++++ RECORDS PROVIDED
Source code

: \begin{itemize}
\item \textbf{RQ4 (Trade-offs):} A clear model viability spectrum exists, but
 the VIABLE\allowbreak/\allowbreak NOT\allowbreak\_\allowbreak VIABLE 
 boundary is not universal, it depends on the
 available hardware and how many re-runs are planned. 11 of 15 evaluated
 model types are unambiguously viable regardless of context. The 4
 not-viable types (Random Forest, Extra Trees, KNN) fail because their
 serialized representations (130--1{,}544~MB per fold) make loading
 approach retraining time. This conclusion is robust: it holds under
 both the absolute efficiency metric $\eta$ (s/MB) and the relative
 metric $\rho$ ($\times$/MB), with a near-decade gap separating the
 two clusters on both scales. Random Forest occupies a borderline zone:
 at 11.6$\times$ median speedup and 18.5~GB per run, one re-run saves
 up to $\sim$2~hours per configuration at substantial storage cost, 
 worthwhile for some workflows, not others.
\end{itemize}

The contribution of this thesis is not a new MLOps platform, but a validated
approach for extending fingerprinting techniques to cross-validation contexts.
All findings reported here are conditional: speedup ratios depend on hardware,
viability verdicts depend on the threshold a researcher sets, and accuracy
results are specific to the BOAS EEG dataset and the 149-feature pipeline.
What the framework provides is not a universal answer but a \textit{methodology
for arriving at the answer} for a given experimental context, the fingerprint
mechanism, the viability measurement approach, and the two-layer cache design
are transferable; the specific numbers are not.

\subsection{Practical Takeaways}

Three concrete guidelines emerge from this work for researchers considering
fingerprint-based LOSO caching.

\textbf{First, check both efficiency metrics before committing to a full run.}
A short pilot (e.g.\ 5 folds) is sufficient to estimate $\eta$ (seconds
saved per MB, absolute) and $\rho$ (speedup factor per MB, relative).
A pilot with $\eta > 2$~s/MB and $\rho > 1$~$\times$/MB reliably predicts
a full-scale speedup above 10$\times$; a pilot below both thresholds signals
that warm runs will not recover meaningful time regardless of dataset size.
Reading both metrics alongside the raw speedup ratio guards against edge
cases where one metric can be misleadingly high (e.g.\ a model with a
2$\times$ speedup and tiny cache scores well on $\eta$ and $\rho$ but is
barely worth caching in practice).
++++++++
TASK OBJECTIVE: Start at the top line of the records and retype them all exactly.

RESPONSE BELOW:
Source code

: \begin{itemize}
\item \textbf{RQ4 (Trade-offs):} A clear model viability spectrum exists, but
 the VIABLE\allowbreak/\allowbreak NOT\allowbreak\_\allowbreak VIABLE 
 boundary is not universal, it depends on the
 available hardware and how many re-runs are planned. 11 of 15 evaluated
 model types are unambiguously viable regardless of context. The 4
 not-viable types (Random Forest, Extra Trees, KNN) fail because their
 serialized representations (130--1{,}544~MB per fold) make loading
 approach retraining time. This conclusion is robust: it holds under
 both the absolute efficiency metric $\eta$ (s/MB) and the relative
 metric $\rho$ ($\times$/MB), with a near-decade gap separating the
 two clusters on both scales. Random Forest occupies a borderline zone:
 at 11.6$\times$ median speedup and 18.5~GB per run, one re-run saves
 up to $\sim$2~hours per configuration at substantial storage cost, 
 worthwhile for some workflows, not others.
\end{itemize}

The contribution of this thesis is not a new MLOps platform, but a validated
approach for extending fingerprinting techniques to cross-validation contexts.
All findings reported here are conditional: speedup ratios depend on hardware,
viability verdicts depend on the threshold a researcher sets, and accuracy
results are specific to the BOAS EEG dataset and the 149-feature pipeline.
What the framework provides is not a universal answer but a \textit{methodology
for arriving at the answer} for a given experimental context, the fingerprint
mechanism, the viability measurement approach, and the two-layer cache design
are transferable; the specific numbers are not.

\subsection{Practical Takeaways}

Three concrete guidelines emerge from this work for researchers considering
fingerprint-based LOSO caching.

\textbf{First, check both efficiency metrics before committing to a full run.}
A short pilot (e.g.\ 5 folds) is sufficient to estimate $\eta$ (seconds
saved per MB, absolute) and $\rho$ (speedup factor per MB, relative).
A pilot with $\eta > 2$~s/MB and $\rho > 1$~$\times$/MB reliably predicts
a full-scale speedup above 10$\times$; a pilot below both thresholds signals
that warm runs will not recover meaningful time regardless of dataset size.
Reading both metrics alongside the raw speedup ratio guards against edge
cases where one metric can be misleadingly high (e.g.\ a model with a
2$\times$ speedup and tiny cache scores well on $\eta$ and $\rho$ but is
barely worth caching in practice).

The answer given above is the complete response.